DATASET RECORDS.
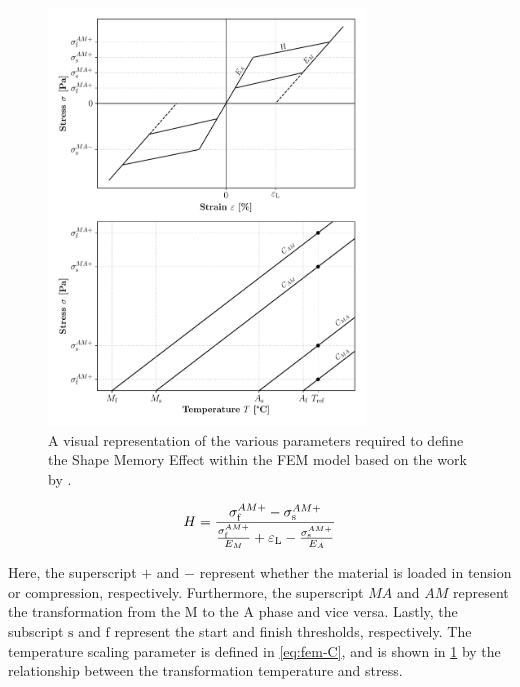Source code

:\begin{figure}[hbt!]
    \centering
    \includegraphics[width=0.75\textwidth]{images/chap2/fem-wp-graph.pdf}
    \caption[A visual representation of the various parameters required to define the Shape Memory Effect within the FEM model]{A visual representation of the various parameters required to define the Shape Memory Effect within the FEM model based on the work by \cite{jaberAnsysParametersShape2018}.}
    \label{fig:fem-wp-graph}
\end{figure}

\begin{equation}
    \label{eq:fem-h}
    H = \frac{\sigma_\mathrm{f}^{AM+}-\sigma_\mathrm{s}^{AM+}}{\frac{\sigma_\mathrm{f}^{AM+}}{E_M}+\varepsilon_\mathrm{L}-\frac{\sigma_\mathrm{s}^{AM+}}{E_A}}
\end{equation}

Here, the superscript $+$ and $-$ represent whether the material is loaded in tension or compression, respectively. Furthermore, the superscript $MA$ and $AM$ represent the transformation from the M to the A phase and vice versa. Lastly, the subscript $\mathrm{s}$ and $\mathrm{f}$ represent the start and finish thresholds, respectively. The temperature scaling parameter is defined in \cref{eq:fem-C}, and is shown in \cref{fig:fem-wp-graph} by the relationship between the transformation temperature and stress.

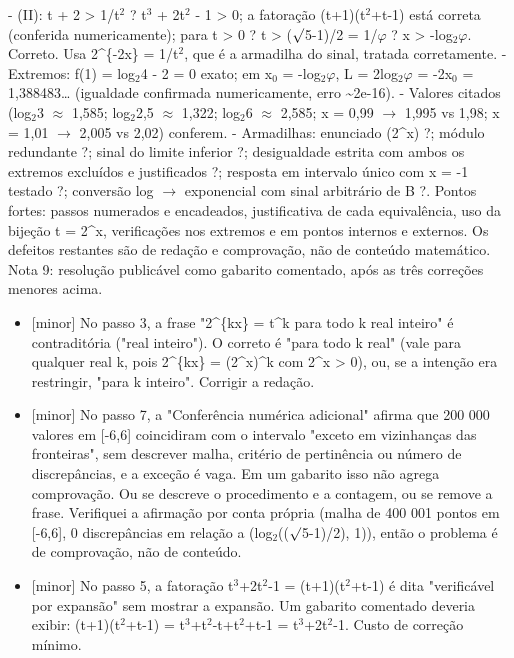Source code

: \documentclass{article}%
\begin{document}
{-} (II): t + 2 > 1/t$^2$ ? t$^3$ + 2t$^2$ - 1 > 0; a fatoração (t+1)(t$^2$+t-1) está correta (conferida numericamente); para t > 0 ? t > ($\surd$5-1)/2 = 1/$\varphi$ ? x > -log$_{2}$$\varphi$. Correto. Usa 2\^{}\{-2x\} = 1/t$^2$, que é a armadilha do sinal, tratada corretamente.\newline%
{-} Extremos: f(1) = log$_{2}$4 - 2 = 0 exato; em x$_{0}$ = -log$_{2}$$\varphi$, L = 2log$_{2}$$\varphi$ = -2x$_{0}$ = 1,388483\ldots{} (igualdade confirmada numericamente, erro \textasciitilde{}2e{-}16).\newline%
{-} Valores citados (log$_{2}$3 $\approx$ 1,585; log$_{2}$2,5 $\approx$ 1,322; log$_{2}$6 $\approx$ 2,585; x = 0,99 $\to$ 1,995 vs 1,98; x = 1,01 $\to$ 2,005 vs 2,02) conferem.\newline%
{-} Armadilhas: enunciado (2\^{}x) ?; módulo redundante ?; sinal do limite inferior ?; desigualdade estrita com ambos os extremos excluídos e justificados ?; resposta em intervalo único com x = -1 testado ?; conversão log $\to$ exponencial com sinal arbitrário de B ?.\newline%
\newline%
Pontos fortes: passos numerados e encadeados, justificativa de cada equivalência, uso da bijeção t = 2\^{}x, verificações nos extremos e em pontos internos e externos. Os defeitos restantes são de redação e comprovação, não de conteúdo matemático. Nota 9: resolução publicável como gabarito comentado, após as três correções menores acima.%
\begin{itemize}%
\item%
{[}minor{]} No passo 3, a frase "2\^{}\{kx\} = t\^{}k para todo k real inteiro" é contraditória ("real inteiro"). O correto é "para todo k real" (vale para qualquer real k, pois 2\^{}\{kx\} = (2\^{}x)\^{}k com 2\^{}x > 0), ou, se a intenção era restringir, "para k inteiro". Corrigir a redação.%
\item%
{[}minor{]} No passo 7, a "Conferência numérica adicional" afirma que 200 000 valores em {[}{-}6,6{]} coincidiram com o intervalo "exceto em vizinhanças das fronteiras", sem descrever malha, critério de pertinência ou número de discrepâncias, e a exceção é vaga. Em um gabarito isso não agrega comprovação. Ou se descreve o procedimento e a contagem, ou se remove a frase. Verifiquei a afirmação por conta própria (malha de 400 001 pontos em {[}{-}6,6{]}, 0 discrepâncias em relação a (log$_{2}$(($\surd$5{-}1)/2), 1)), então o problema é de comprovação, não de conteúdo.%
\item%
{[}minor{]} No passo 5, a fatoração t$^3$+2t$^2${-}1 = (t+1)(t$^2$+t{-}1) é dita "verificável por expansão" sem mostrar a expansão. Um gabarito comentado deveria exibir: (t+1)(t$^2$+t{-}1) = t$^3$+t$^2${-}t+t$^2$+t{-}1 = t$^3$+2t$^2${-}1. Custo de correção mínimo.%
\end{itemize}%
\end{document}
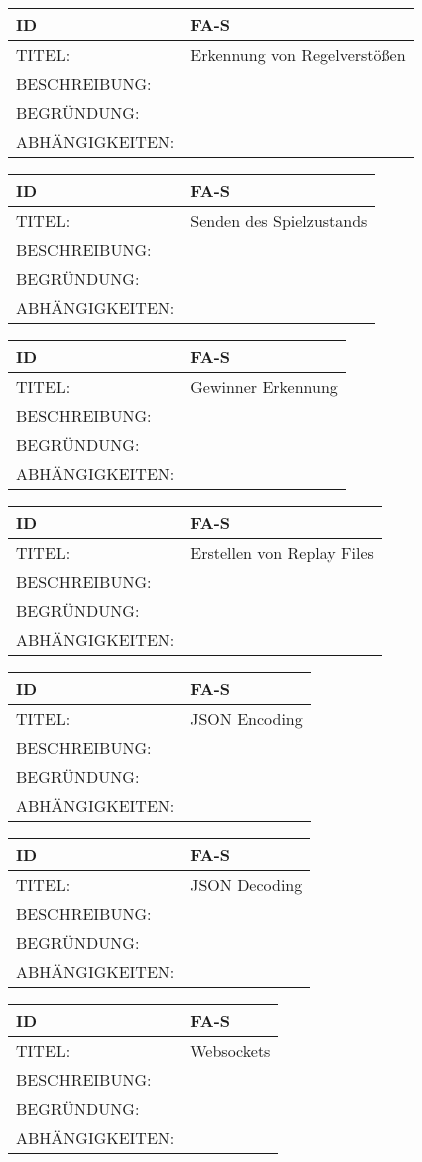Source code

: \begin{tabularx}{16cm}{l|X}
\textbf{ID} & \textbf{FA-S} \\
\hline
TITEL: & Erkennung von Regelverstößen \\
\hline
BESCHREIBUNG: & \\
\hline
BEGRÜNDUNG: & \\
\hline
ABHÄNGIGKEITEN: & \\
\end{tabularx}

\begin{tabularx}{16cm}{l|X}
\textbf{ID} & \textbf{FA-S} \\
\hline
TITEL: & Senden des Spielzustands \\
\hline
BESCHREIBUNG: & \\
\hline
BEGRÜNDUNG: & \\
\hline
ABHÄNGIGKEITEN: & \\
\end{tabularx}

\begin{tabularx}{16cm}{l|X}
\textbf{ID} & \textbf{FA-S} \\
\hline
TITEL: & Gewinner Erkennung \\
\hline
BESCHREIBUNG: & \\
\hline
BEGRÜNDUNG: & \\
\hline
ABHÄNGIGKEITEN: & \\
\end{tabularx}

\begin{tabularx}{16cm}{l|X}
\textbf{ID} & \textbf{FA-S} \\
\hline
TITEL: & Erstellen von Replay Files \\
\hline
BESCHREIBUNG: & \\
\hline
BEGRÜNDUNG: & \\
\hline
ABHÄNGIGKEITEN: & \\
\end{tabularx}

\begin{tabularx}{16cm}{l|X}
\textbf{ID} & \textbf{FA-S} \\
\hline
TITEL: & JSON Encoding \\
\hline
BESCHREIBUNG: & \\
\hline
BEGRÜNDUNG: & \\
\hline
ABHÄNGIGKEITEN: & \\
\end{tabularx}

\begin{tabularx}{16cm}{l|X}
\textbf{ID} & \textbf{FA-S} \\
\hline
TITEL: & JSON Decoding \\
\hline
BESCHREIBUNG: & \\
\hline
BEGRÜNDUNG: & \\
\hline
ABHÄNGIGKEITEN: & \\
\end{tabularx}

\begin{tabularx}{16cm}{l|X}
\textbf{ID} & \textbf{FA-S} \\
\hline
TITEL: & Websockets \\
\hline
BESCHREIBUNG: & \\
\hline
BEGRÜNDUNG: & \\
\hline
ABHÄNGIGKEITEN: & \\
\end{tabularx}

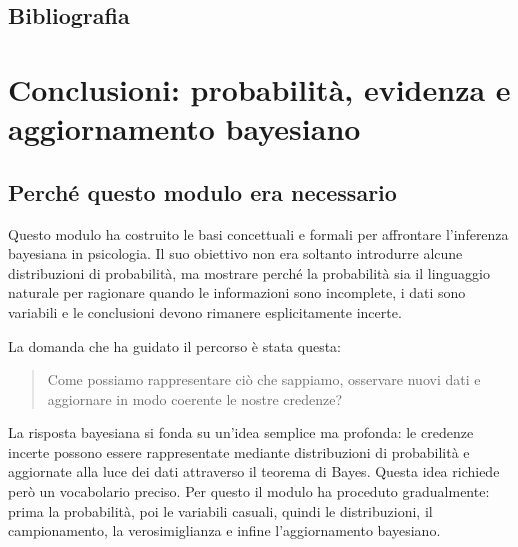 \documentclass[
  italian,
  letterpaper,
  a4paper,
  11pt,
  open=any]{scrbook}
\theoremstyle{plain}
\theoremstyle{definition}
\theoremstyle{definition}
\theoremstyle{remark}
\begin{document}
\section*{Bibliografia}\label{bibliografia-9}


\chapter{Conclusioni: probabilità, evidenza e aggiornamento
bayesiano}\label{sec-conclusioni}

\section*{Perché questo modulo era
necessario}\label{perchuxe9-questo-modulo-era-necessario}


Questo modulo ha costruito le basi concettuali e formali per affrontare
l'inferenza bayesiana in psicologia. Il suo obiettivo non era soltanto
introdurre alcune distribuzioni di probabilità, ma mostrare perché la
probabilità sia il linguaggio naturale per ragionare quando le
informazioni sono incomplete, i dati sono variabili e le conclusioni
devono rimanere esplicitamente incerte.

La domanda che ha guidato il percorso è stata questa:

\begin{quote}
Come possiamo rappresentare ciò che sappiamo, osservare nuovi dati e
aggiornare in modo coerente le nostre credenze?
\end{quote}

La risposta bayesiana si fonda su un'idea semplice ma profonda: le
credenze incerte possono essere rappresentate mediante distribuzioni di
probabilità e aggiornate alla luce dei dati attraverso il teorema di
Bayes. Questa idea richiede però un vocabolario preciso. Per questo il
modulo ha proceduto gradualmente: prima la probabilità, poi le variabili
casuali, quindi le distribuzioni, il campionamento, la verosimiglianza e
infine l'aggiornamento bayesiano.
\end{document}
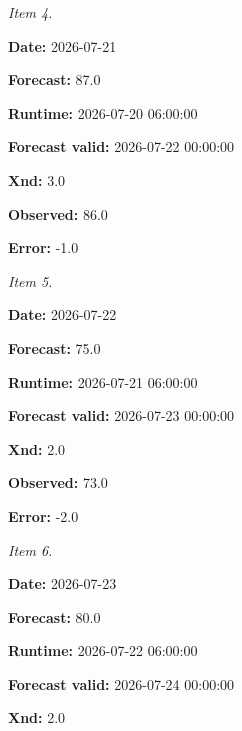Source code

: \documentclass[11pt]{article}
\begin{document}
\par\noindent\textit{Item 4.}\par \par\noindent\textbf{Date:} 2026-07-21

\par\noindent\textbf{Forecast:} 87.0

\par\noindent\textbf{Runtime:} 2026-07-20 06:00:00

\par\noindent\textbf{Forecast valid:} 2026-07-22 00:00:00

\par\noindent\textbf{Xnd:} 3.0

\par\noindent\textbf{Observed:} 86.0

\par\noindent\textbf{Error:} -1.0

\par\noindent\textit{Item 5.}\par \par\noindent\textbf{Date:} 2026-07-22

\par\noindent\textbf{Forecast:} 75.0

\par\noindent\textbf{Runtime:} 2026-07-21 06:00:00

\par\noindent\textbf{Forecast valid:} 2026-07-23 00:00:00

\par\noindent\textbf{Xnd:} 2.0

\par\noindent\textbf{Observed:} 73.0

\par\noindent\textbf{Error:} -2.0

\par\noindent\textit{Item 6.}\par \par\noindent\textbf{Date:} 2026-07-23

\par\noindent\textbf{Forecast:} 80.0

\par\noindent\textbf{Runtime:} 2026-07-22 06:00:00

\par\noindent\textbf{Forecast valid:} 2026-07-24 00:00:00

\par\noindent\textbf{Xnd:} 2.0
\end{document}
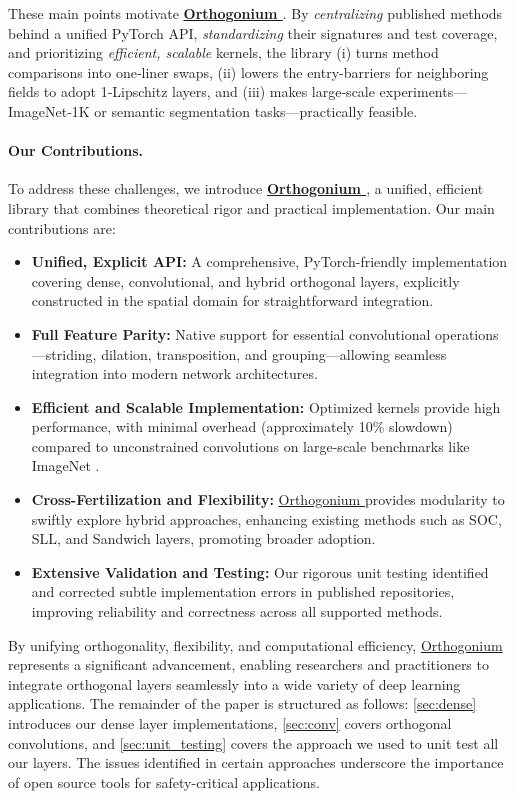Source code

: \documentclass[10pt]{article}
\theoremstyle{plain}
\theoremstyle{definition}
\theoremstyle{remark}
\newcommand{\Orthogonium}{ \href{https://github.com/deel-ai/orthogonium/}{Orthogonium }}
\begin{document}
    These main points motivate \textbf{\Orthogonium}. By \textit{centralizing} published methods behind a unified PyTorch API, \textit{standardizing} their signatures and test coverage, and prioritizing \textit{efficient, scalable} kernels, the library (i) turns method comparisons into one‑liner swaps, (ii) lowers the entry-barriers for neighboring fields to adopt 1‑Lipschitz layers, and (iii) makes large‑scale experiments—ImageNet‑1K or semantic segmentation tasks—practically feasible.
    
    \paragraph{Our Contributions.}
    To address these challenges, we introduce \textbf{\Orthogonium}, a unified, efficient library that combines theoretical rigor and practical implementation. Our main contributions are:
    \begin{itemize}
    \item \textbf{Unified, Explicit API:} A comprehensive, PyTorch-friendly implementation covering dense, convolutional, and hybrid orthogonal layers, explicitly constructed in the spatial domain for straightforward integration.
    \item \textbf{Full Feature Parity:} Native support for essential convolutional operations—striding, dilation, transposition, and grouping—allowing seamless integration into modern network architectures.
    \item \textbf{Efficient and Scalable Implementation:} Optimized kernels provide high performance, with minimal overhead (approximately 10\% slowdown) compared to unconstrained convolutions on large-scale benchmarks like ImageNet \cite{deng2009imagenet}.
    \item \textbf{Cross-Fertilization and Flexibility:} \Orthogonium provides modularity to swiftly explore hybrid approaches, enhancing existing methods such as SOC, SLL, and Sandwich layers, promoting broader adoption.
    \item \textbf{Extensive Validation and Testing:} Our rigorous unit testing identified and corrected subtle implementation errors in published repositories, improving reliability and correctness across all supported methods.
    \end{itemize}
    
    By unifying orthogonality, flexibility, and computational efficiency, \Orthogonium represents a significant advancement, enabling researchers and practitioners to integrate orthogonal layers seamlessly into a wide variety of deep learning applications. The remainder of the paper is structured as follows: \cref{sec:dense} introduces our dense layer implementations, \cref{sec:conv} covers orthogonal convolutions, and \cref{sec:unit_testing} covers the approach we used to unit test all our layers. The issues identified in certain approaches underscore the importance of open source tools for safety-critical applications.
    
\end{document}
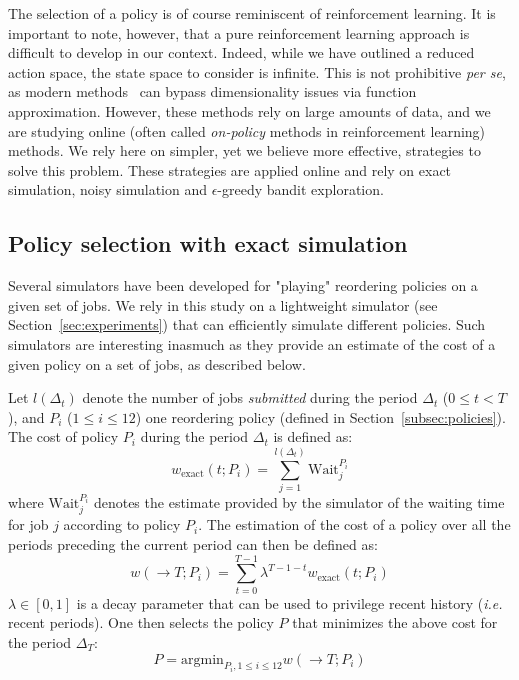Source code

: \documentclass[sigconf,anonymous]{acmart}
\begin{document}
The selection of a policy is of course reminiscent of reinforcement learning.
It is important to note, however, that a pure reinforcement learning approach
is difficult to develop in our context. Indeed, while we have outlined a
reduced action space, the state space to consider is infinite. This is not
prohibitive \textit{per se}, as modern methods~\cite{aprl}
can bypass dimensionality issues via function approximation. However, these
methods rely on large amounts of data, and we are studying online (often called
\textit{on-policy} methods in reinforcement learning) methods. We rely here on
simpler, yet we believe more effective, strategies to solve this problem.
These strategies are applied online and rely on exact simulation, noisy
simulation and $\epsilon$-greedy bandit exploration.

\subsection{Policy selection with exact simulation}
\label{sub:feedback}

Several simulators have been developed for "playing" reordering policies on a
given set of jobs. We rely in this study on a lightweight simulator (see
Section~\ref{sec:experiments}) that can efficiently simulate different
policies. Such simulators are interesting inasmuch as they provide an estimate
of the cost of a given policy on a set of jobs, as described below.

Let $l(\Delta_t)$ denote the number of jobs \textit{submitted} during the
period $\Delta_t$ ($0 \le t < T$), and $P_i$ ($1 \le i \le 12$) one reordering
policy (defined in Section~\ref{subsec:policies}). The cost of policy $P_i$
during the period $\Delta_t$ is defined as:
%
\begin{equation} \label{eq:cost-exact} w_{\mbox{exact}}(t;P_i) =
\sum_{j=1}^{l(\Delta_t)} \mbox{Wait}_j^{P_i} \end{equation}
%
where $\mbox{Wait}_j^{P_i}$ denotes the estimate provided by the simulator of
the waiting time for job $j$ according to policy $P_i$. The estimation of the
cost of a policy over all the periods preceding the current period can then be
defined as:
%
\begin{equation} \label{eq:tot-cost-exact} w(\rightarrow T;P_i) =
\sum_{t=0}^{T-1} \lambda^{T-1-t} w_{\mbox{exact}}(t;P_i) \end{equation}
%
$\lambda \in [0,1]$ is a decay parameter that can be used to privilege recent
history (\textit{i.e.} recent periods). One then selects the policy $P$ that
minimizes the above cost for the period $\Delta_T$:
%
\begin{equation} \label{eq:select-exact} P = \mbox{argmin}_{P_i, 1 \le i \le
12} w(\rightarrow T;P_i) \end{equation}
\end{document}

REQUIRED ACTION.
Retype only the stretch of lines above starting at the one with "selection with exact" and stopping at the one with "given set of", exactly as written, with both kept.

SOLUTION TO THE PROBLEM.
\subsection{Policy selection with exact simulation}
\label{sub:feedback}

Several simulators have been developed for "playing" reordering policies on a
given set of jobs. We rely in this study on a lightweight simulator (see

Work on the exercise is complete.